Grok zamanlarında yaşamak
Bir arkadaşımdan geldi. Instagram iletisi...
’70 li yıllar. Bikinili dört kadın güneşin altında mutlu mesut uzanmış.
“Ne güneş yağı ne güneş gözlüğü ne fazla kilolar ne silikon” yazıyor altında:
“Sırf güneşin okşadığı bir ten.
O yıllarda kimsenin kolesterol saplantısı yoktu. Güneşten kimse korkmazdı. İnsanlar sabahtan akşama tarlada, bahçede, deniz kenarında açık havada yaşardı. Birbirleriyle konuşur, gülerlerdi. Cep telefonları yoktu. Kimse kalori, adım, kalp atışı ve uyku saatlerini saymazdı.

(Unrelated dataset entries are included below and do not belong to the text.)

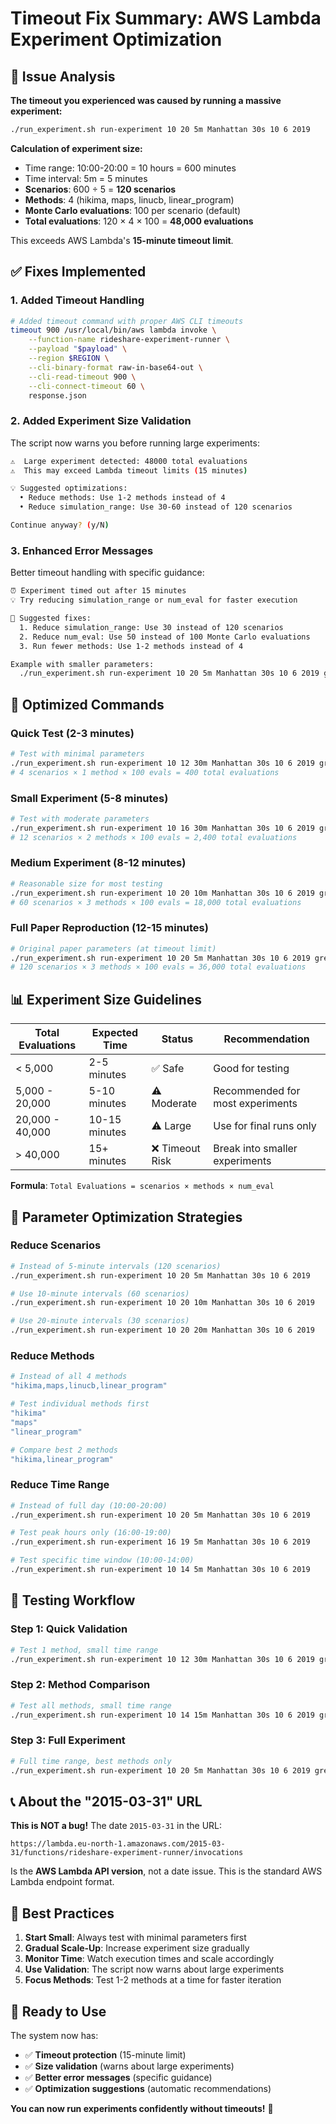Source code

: # Timeout Fix Summary: AWS Lambda Experiment Optimization

## 🐛 **Issue Analysis**

**The timeout you experienced was caused by running a massive experiment:**

```bash
./run_experiment.sh run-experiment 10 20 5m Manhattan 30s 10 6 2019
```

**Calculation of experiment size:**
- Time range: 10:00-20:00 = 10 hours = 600 minutes
- Time interval: 5m = 5 minutes
- **Scenarios**: 600 ÷ 5 = **120 scenarios**
- **Methods**: 4 (hikima, maps, linucb, linear_program)
- **Monte Carlo evaluations**: 100 per scenario (default)
- **Total evaluations**: 120 × 4 × 100 = **48,000 evaluations** 

This exceeds AWS Lambda's **15-minute timeout limit**.

## ✅ **Fixes Implemented**

### **1. Added Timeout Handling**
```bash
# Added timeout command with proper AWS CLI timeouts
timeout 900 /usr/local/bin/aws lambda invoke \
    --function-name rideshare-experiment-runner \
    --payload "$payload" \
    --region $REGION \
    --cli-binary-format raw-in-base64-out \
    --cli-read-timeout 900 \
    --cli-connect-timeout 60 \
    response.json
```

### **2. Added Experiment Size Validation**
The script now warns you before running large experiments:
```bash
⚠️  Large experiment detected: 48000 total evaluations
⚠️  This may exceed Lambda timeout limits (15 minutes)

💡 Suggested optimizations:
  • Reduce methods: Use 1-2 methods instead of 4
  • Reduce simulation_range: Use 30-60 instead of 120 scenarios

Continue anyway? (y/N)
```

### **3. Enhanced Error Messages**
Better timeout handling with specific guidance:
```bash
⏰ Experiment timed out after 15 minutes
💡 Try reducing simulation_range or num_eval for faster execution

🔧 Suggested fixes:
  1. Reduce simulation_range: Use 30 instead of 120 scenarios
  2. Reduce num_eval: Use 50 instead of 100 Monte Carlo evaluations  
  3. Run fewer methods: Use 1-2 methods instead of 4

Example with smaller parameters:
  ./run_experiment.sh run-experiment 10 20 5m Manhattan 30s 10 6 2019 green "hikima" PL
```

## 🚀 **Optimized Commands**

### **Quick Test (2-3 minutes)**
```bash
# Test with minimal parameters
./run_experiment.sh run-experiment 10 12 30m Manhattan 30s 10 6 2019 green "hikima" PL
# 4 scenarios × 1 method × 100 evals = 400 total evaluations
```

### **Small Experiment (5-8 minutes)**
```bash
# Test with moderate parameters  
./run_experiment.sh run-experiment 10 16 30m Manhattan 30s 10 6 2019 green "hikima,maps" PL
# 12 scenarios × 2 methods × 100 evals = 2,400 total evaluations
```

### **Medium Experiment (8-12 minutes)**
```bash
# Reasonable size for most testing
./run_experiment.sh run-experiment 10 20 10m Manhattan 30s 10 6 2019 green "hikima,maps,linucb" PL  
# 60 scenarios × 3 methods × 100 evals = 18,000 total evaluations
```

### **Full Paper Reproduction (12-15 minutes)**
```bash
# Original paper parameters (at timeout limit)
./run_experiment.sh run-experiment 10 20 5m Manhattan 30s 10 6 2019 green "hikima,maps,linucb" PL
# 120 scenarios × 3 methods × 100 evals = 36,000 total evaluations
```

## 📊 **Experiment Size Guidelines**

| Total Evaluations | Expected Time | Status | Recommendation |
|-------------------|---------------|--------|----------------|
| < 5,000 | 2-5 minutes | ✅ Safe | Good for testing |
| 5,000 - 20,000 | 5-10 minutes | ⚠️ Moderate | Recommended for most experiments |
| 20,000 - 40,000 | 10-15 minutes | ⚠️ Large | Use for final runs only |
| > 40,000 | 15+ minutes | ❌ Timeout Risk | Break into smaller experiments |

**Formula**: `Total Evaluations = scenarios × methods × num_eval`

## 🔧 **Parameter Optimization Strategies**

### **Reduce Scenarios**
```bash
# Instead of 5-minute intervals (120 scenarios)
./run_experiment.sh run-experiment 10 20 5m Manhattan 30s 10 6 2019

# Use 10-minute intervals (60 scenarios)  
./run_experiment.sh run-experiment 10 20 10m Manhattan 30s 10 6 2019

# Use 20-minute intervals (30 scenarios)
./run_experiment.sh run-experiment 10 20 20m Manhattan 30s 10 6 2019
```

### **Reduce Methods**
```bash
# Instead of all 4 methods
"hikima,maps,linucb,linear_program"

# Test individual methods first
"hikima"
"maps" 
"linear_program"

# Compare best 2 methods
"hikima,linear_program"
```

### **Reduce Time Range**
```bash
# Instead of full day (10:00-20:00)
./run_experiment.sh run-experiment 10 20 5m Manhattan 30s 10 6 2019

# Test peak hours only (16:00-19:00)
./run_experiment.sh run-experiment 16 19 5m Manhattan 30s 10 6 2019

# Test specific time window (10:00-14:00)  
./run_experiment.sh run-experiment 10 14 5m Manhattan 30s 10 6 2019
```

## 🧪 **Testing Workflow**

### **Step 1: Quick Validation**
```bash
# Test 1 method, small time range
./run_experiment.sh run-experiment 10 12 30m Manhattan 30s 10 6 2019 green "hikima" PL
```

### **Step 2: Method Comparison**
```bash
# Test all methods, small time range
./run_experiment.sh run-experiment 10 14 15m Manhattan 30s 10 6 2019 green "hikima,maps,linucb,linear_program" PL
```

### **Step 3: Full Experiment**
```bash
# Full time range, best methods only
./run_experiment.sh run-experiment 10 20 5m Manhattan 30s 10 6 2019 green "hikima,linear_program" PL
```

## 📞 **About the "2015-03-31" URL**

**This is NOT a bug!** The date `2015-03-31` in the URL:
```
https://lambda.eu-north-1.amazonaws.com/2015-03-31/functions/rideshare-experiment-runner/invocations
```

Is the **AWS Lambda API version**, not a date issue. This is the standard AWS Lambda endpoint format.

## 🎯 **Best Practices**

1. **Start Small**: Always test with minimal parameters first
2. **Gradual Scale-Up**: Increase experiment size gradually  
3. **Monitor Time**: Watch execution times and scale accordingly
4. **Use Validation**: The script now warns about large experiments
5. **Focus Methods**: Test 1-2 methods at a time for faster iteration

## 🚀 **Ready to Use**

The system now has:
- ✅ **Timeout protection** (15-minute limit)
- ✅ **Size validation** (warns about large experiments)
- ✅ **Better error messages** (specific guidance)
- ✅ **Optimization suggestions** (automatic recommendations)

**You can now run experiments confidently without timeouts!** 🎉 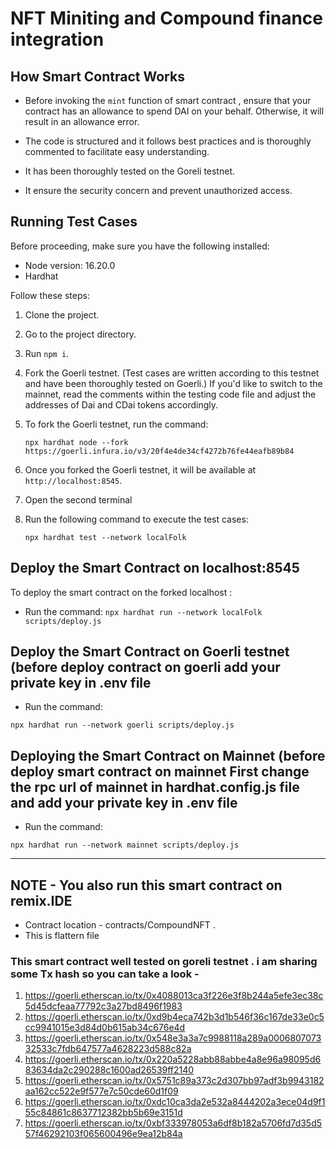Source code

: # NFT Miniting and Compound finance integration

## How Smart Contract Works

* Before invoking the `mint` function of smart contract , ensure that your contract has an allowance to spend DAI on your behalf. Otherwise, it will result in an allowance error.

* The code is structured and it follows best practices and is thoroughly commented to facilitate easy understanding.
* It has been thoroughly tested on the Goreli testnet.
* It ensure the security concern and prevent unauthorized access.
  
## Running Test Cases

Before proceeding, make sure you have the following installed:

- Node version: 16.20.0
- Hardhat

Follow these steps:

1. Clone the project.
2. Go to the project directory.
3. Run `npm i`.
4. Fork the Goerli testnet. (Test cases are written according to this testnet and have been thoroughly tested on Goerli.) If you'd like to switch to the mainnet, read the comments within the testing code file and adjust the addresses of Dai and CDai tokens accordingly.
5. To fork the Goerli testnet, run the command:

    ``` npx hardhat node --fork https://goerli.infura.io/v3/20f4e4de34cf4272b76fe44eafb89b84 ```

6. Once you forked the Goerli testnet, it will be available at `http://localhost:8545`.
7. Open the second terminal 
8. Run the following command to execute the test cases:

    ``` npx hardhat test --network localFolk ```

## Deploy the Smart Contract on localhost:8545

To deploy the smart contract on the forked localhost :

* Run the command:
    ``` npx hardhat run --network localFolk scripts/deploy.js ```

## Deploy the Smart Contract on Goerli testnet (before deploy contract on goerli add your private key in .env file

* Run the command:

``` npx hardhat run --network goerli scripts/deploy.js ```

## Deploying the Smart Contract on Mainnet (before deploy smart contract on mainnet First change the rpc url of mainnet in hardhat.config.js file and add your private key in .env file

* Run the command:

``` npx hardhat run --network mainnet scripts/deploy.js ```

---

## NOTE - You also run this smart contract on remix.IDE  

* Contract location - contracts/CompoundNFT .
* This is flattern file

### This smart contract well tested on goreli testnet . i am sharing some Tx hash so you can take a look - 

1. https://goerli.etherscan.io/tx/0x4088013ca3f226e3f8b244a5efe3ec38c5d45dcfeaa77792c3a27bd8496f1983
2. https://goerli.etherscan.io/tx/0xd9b4eca742b3d1b546f36c167de33e0c5cc9941015e3d84d0b615ab34c676e4d
3. https://goerli.etherscan.io/tx/0x548e3a3a7c9988118a289a000680707332533c7fdb647577a4628223d588c82a
4. https://goerli.etherscan.io/tx/0x220a5228abb88abbe4a8e96a98095d683634da2c290288c1600ad26539ff2140
5. https://goerli.etherscan.io/tx/0x5751c89a373c2d307bb97adf3b9943182aa162cc522e9f577e7c50cde60d1f09
6. https://goerli.etherscan.io/tx/0xdc10ca3da2e532a8444202a3ece04d9f155c84861c8637712382bb5b69e3151d
7. https://goerli.etherscan.io/tx/0xbf333978053a6df8b182a5706fd7d35d557f46292103f065600496e9ea12b84a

Hayat ölçülmez, yaşanırdı.
Çıplak ayaklar altında sıcak kumlar ve tuzlu bir yel. Çocuklar deniz kabuğu toplardı, arkada hafif İtalyan melodileri çalardı ve kimse acele etmezdi.
Gökyüzünde yalnız kuşlar, özgürlük, uçsuz bucaksız bir mavilik vardı.
Biz bir şeyleri yitirdik.
Yitirilen sırf değişen gıdalar değil, kopan bağlar.
Doğa ve birbirimizle, kendi doğal ritmimizle olan bağları yitirdik...
İhtiyacımız olan şey belki daha fazla bilim değil. Daha basit zevkler, daha çok bağ ve daha çok sahici hayata ihtiyacımız var.”
Plajda güzel bir günün mükemmel mutluluk sayıldığı yıllardı onlar...
Bir “altın çağ” gibi belleğime kazınan ’70 leri, içimi “cız” ettirerek hatırlatan bu çarpıcı iletinin ardından, Repubblica yazarlarından ünlü İtalyan düşünür Umberto Galimberti’nin, “Varoluşumuzun hâlâ bir anlam ufku var mı?” yazısına takıldım.
İnsan evet bunları hep aklından geçiriyor ama kendi kendine düşününce “Acaba bana mı öyle geliyor? Yaşlanıyor muyum yoksa?” oluyor.